Tilman Kuban: Weniger Klimaschutz statt leerer Werkshallen

Aus der Unionsfraktion im Bundestag kommt die Forderung, die Klimaziele Deutschlands zu senken. Der bisherige Plan gefährde Arbeitsplätze, sagte Tilman Kuban (CDU) und betonte, er sei mit dieser Ansicht nicht allein.

"Es ist ausreichend, wenn wir 2045 zu 80% klimaneutral sind und dafür Wohlstand und Demokratie erhalten haben – das ist im globalen Vergleich immer noch sehr ambitioniert", sagte der europapolitische Sprecher der Unionsfraktion, Tilman Kuban (CDU), der Zeitung Welt. Erst danach "sollten wir neu diskutieren, wie wir mit den restlichen 20% verfahren".

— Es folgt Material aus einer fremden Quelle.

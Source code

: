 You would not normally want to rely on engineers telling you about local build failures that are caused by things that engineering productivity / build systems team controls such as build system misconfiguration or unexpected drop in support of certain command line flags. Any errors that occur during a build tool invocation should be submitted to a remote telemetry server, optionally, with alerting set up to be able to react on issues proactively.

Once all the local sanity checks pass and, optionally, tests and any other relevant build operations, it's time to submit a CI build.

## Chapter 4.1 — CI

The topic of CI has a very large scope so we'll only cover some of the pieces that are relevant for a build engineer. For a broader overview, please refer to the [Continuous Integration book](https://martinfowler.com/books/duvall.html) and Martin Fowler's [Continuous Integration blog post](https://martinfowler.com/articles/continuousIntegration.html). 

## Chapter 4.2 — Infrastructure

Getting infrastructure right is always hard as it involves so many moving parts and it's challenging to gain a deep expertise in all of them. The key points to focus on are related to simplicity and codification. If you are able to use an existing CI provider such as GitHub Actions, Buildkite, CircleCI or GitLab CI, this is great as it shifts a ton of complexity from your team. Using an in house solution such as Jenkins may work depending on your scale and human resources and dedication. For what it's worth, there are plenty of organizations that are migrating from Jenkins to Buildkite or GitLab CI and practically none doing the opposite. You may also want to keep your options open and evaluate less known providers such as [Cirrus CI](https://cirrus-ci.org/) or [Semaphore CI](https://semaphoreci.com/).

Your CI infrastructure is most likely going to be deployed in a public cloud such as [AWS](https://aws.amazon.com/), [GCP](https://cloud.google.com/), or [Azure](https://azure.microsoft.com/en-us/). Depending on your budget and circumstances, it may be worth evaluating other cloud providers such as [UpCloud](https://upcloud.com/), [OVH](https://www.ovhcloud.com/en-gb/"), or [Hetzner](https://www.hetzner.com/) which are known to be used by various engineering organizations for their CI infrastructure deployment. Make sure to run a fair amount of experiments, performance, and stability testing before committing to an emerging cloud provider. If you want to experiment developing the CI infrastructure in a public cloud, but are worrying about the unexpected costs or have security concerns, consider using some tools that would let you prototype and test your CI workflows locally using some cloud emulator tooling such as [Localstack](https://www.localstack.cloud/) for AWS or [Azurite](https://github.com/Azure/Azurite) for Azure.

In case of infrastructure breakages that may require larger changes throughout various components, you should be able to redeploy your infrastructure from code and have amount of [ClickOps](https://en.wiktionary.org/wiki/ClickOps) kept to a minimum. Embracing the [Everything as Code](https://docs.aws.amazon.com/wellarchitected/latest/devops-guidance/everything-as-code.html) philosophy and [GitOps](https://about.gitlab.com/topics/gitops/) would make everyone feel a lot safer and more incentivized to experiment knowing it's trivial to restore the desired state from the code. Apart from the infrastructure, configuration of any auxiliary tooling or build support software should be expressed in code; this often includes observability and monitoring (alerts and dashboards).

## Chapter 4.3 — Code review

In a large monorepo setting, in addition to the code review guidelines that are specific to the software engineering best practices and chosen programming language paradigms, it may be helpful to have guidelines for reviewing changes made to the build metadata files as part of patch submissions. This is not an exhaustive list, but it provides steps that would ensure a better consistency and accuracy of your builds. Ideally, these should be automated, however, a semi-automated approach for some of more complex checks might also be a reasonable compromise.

Im Jahr 2021 hatte das BVerfG entschieden, dass die Politik beim Klimaschutz nachbessern muss, um die Freiheitsrechte künftiger Generationen zu schützen. Daraufhin hatte die damalige schwarz-rote Koalition unter Führung von Kanzlerin Angela Merkel (CDU) die Klimaziele verschärft.

Im Klimaschutzgesetz ist nun festgeschrieben, dass Deutschland seinen Ausstoß an Treibhausgasen bis 2030 um 65% im Vergleich zum Jahr 1990 senken soll. Bis 2045 will Deutschland klimaneutral sein, also nicht mehr Treibhausgase ausstoßen, als wieder gespeichert werden können.

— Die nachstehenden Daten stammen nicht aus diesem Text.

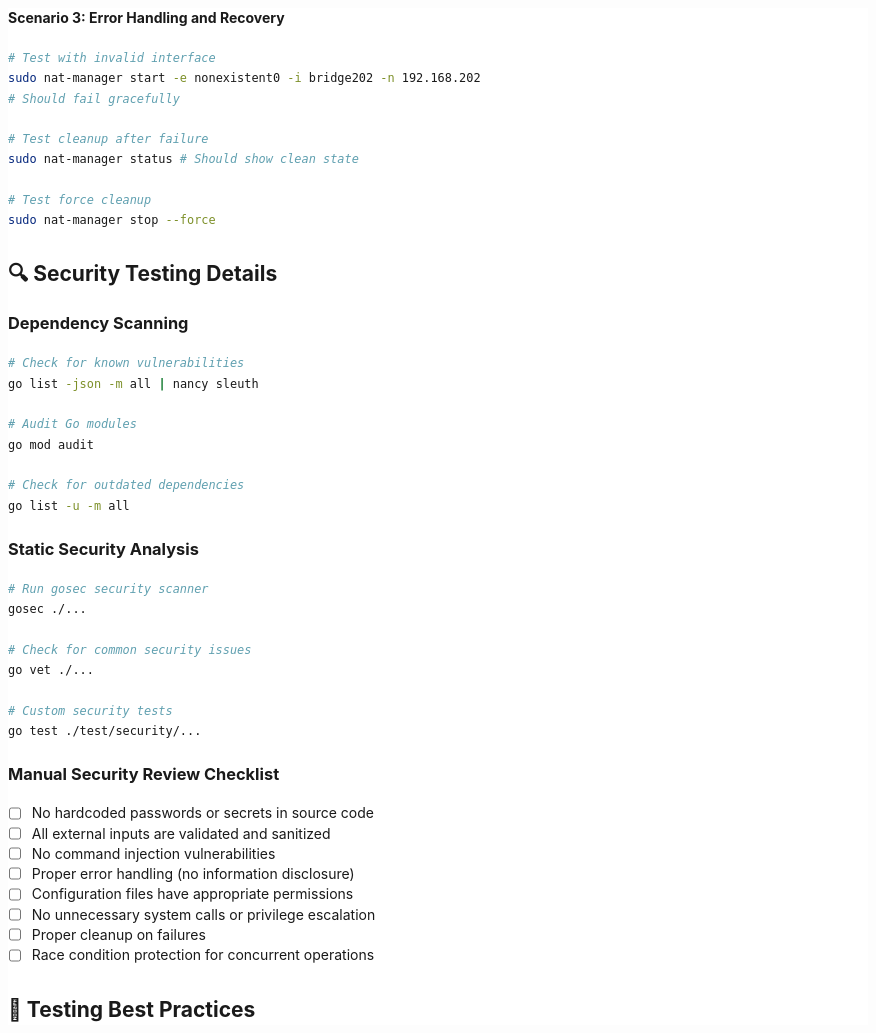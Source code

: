 #### Scenario 3: Error Handling and Recovery
```bash
# Test with invalid interface
sudo nat-manager start -e nonexistent0 -i bridge202 -n 192.168.202
# Should fail gracefully

# Test cleanup after failure
sudo nat-manager status # Should show clean state

# Test force cleanup
sudo nat-manager stop --force
```

## 🔍 Security Testing Details

### Dependency Scanning
```bash
# Check for known vulnerabilities
go list -json -m all | nancy sleuth

# Audit Go modules
go mod audit

# Check for outdated dependencies
go list -u -m all
```

### Static Security Analysis
```bash
# Run gosec security scanner
gosec ./...

# Check for common security issues
go vet ./...

# Custom security tests
go test ./test/security/...
```

### Manual Security Review Checklist

- [ ] No hardcoded passwords or secrets in source code
- [ ] All external inputs are validated and sanitized
- [ ] No command injection vulnerabilities
- [ ] Proper error handling (no information disclosure)
- [ ] Configuration files have appropriate permissions
- [ ] No unnecessary system calls or privilege escalation
- [ ] Proper cleanup on failures
- [ ] Race condition protection for concurrent operations

## 🎯 Testing Best Practices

Kuban: Auch EU-Klimaziel wackelt

Kuban meinte dazu: "Die Kernfrage ist doch, ob wirklich die Welt untergeht, nur weil in Deutschland noch ein paar Kohleöfen laufen, um Stahl zu produzieren, oder weil hier noch ein paar Verbrenner auf der Straße fahren und möglicherweise noch nicht jedes Haus vollständig gedämmt ist."

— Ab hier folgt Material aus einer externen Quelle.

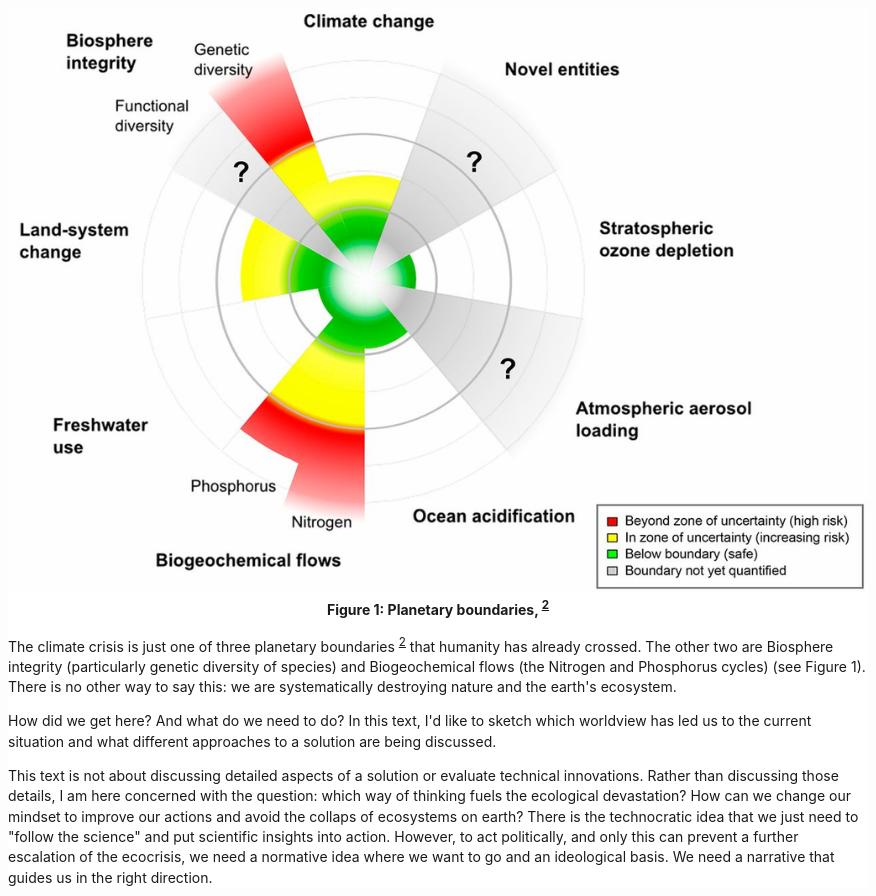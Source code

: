 <img src="/img/climate_ideology/planetary_boundaries_en.jpg">

<figcaption align="center"><b>Figure 1: Planetary boundaries, <sup><a id="fnr.2" class="footref" href="#fn.2">2</a></sup> </b>
</figcaption>
</figure>


The climate crisis is just one of three planetary boundaries <sup><a id="fnr.2.100" class="footref" href="#fn.2">2</a></sup> that humanity has already crossed. The other two are Biosphere integrity (particularly genetic diversity of species) and Biogeochemical flows (the Nitrogen and Phosphorus cycles) (see Figure 1). There is no other way to say this: we are systematically destroying nature and the earth's ecosystem.

How did we get here? And what do we need to do? In this text, I'd like to sketch which worldview has led us to the current situation and what different approaches to a solution are being discussed.

This text is not about discussing detailed aspects of a solution or evaluate technical innovations. Rather than discussing those details, I am here concerned with the question: which way of thinking fuels the ecological devastation? How can we change our mindset to improve our actions and avoid the collaps of ecosystems on earth?
There is the technocratic idea that we just need to "follow the science" and put scientific insights into action. However, to act politically, and only this can prevent a further escalation of the ecocrisis, we need a normative idea where we want to go and an ideological basis. We need a narrative that guides us in the right direction.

Es gelte, sich der Realität in Europa zu stellen: "Was ich von meinen Kollegen aus Frankreich, Polen, Italien oder aus osteuropäischen Staaten höre, ist da sehr eindeutig: Auch das EU-Klimaziel 2050 wird unter heftigen Druck geraten." Deutschland solle sich in dieser Frage nicht isolieren. "80% Klimaschutz mit Wohlstand und Demokratie sind besser als 100% mit leeren Werkshallen", führte Kuban aus.

Redaktion beck-aktuell, bw, 29. September 2025 (dpa).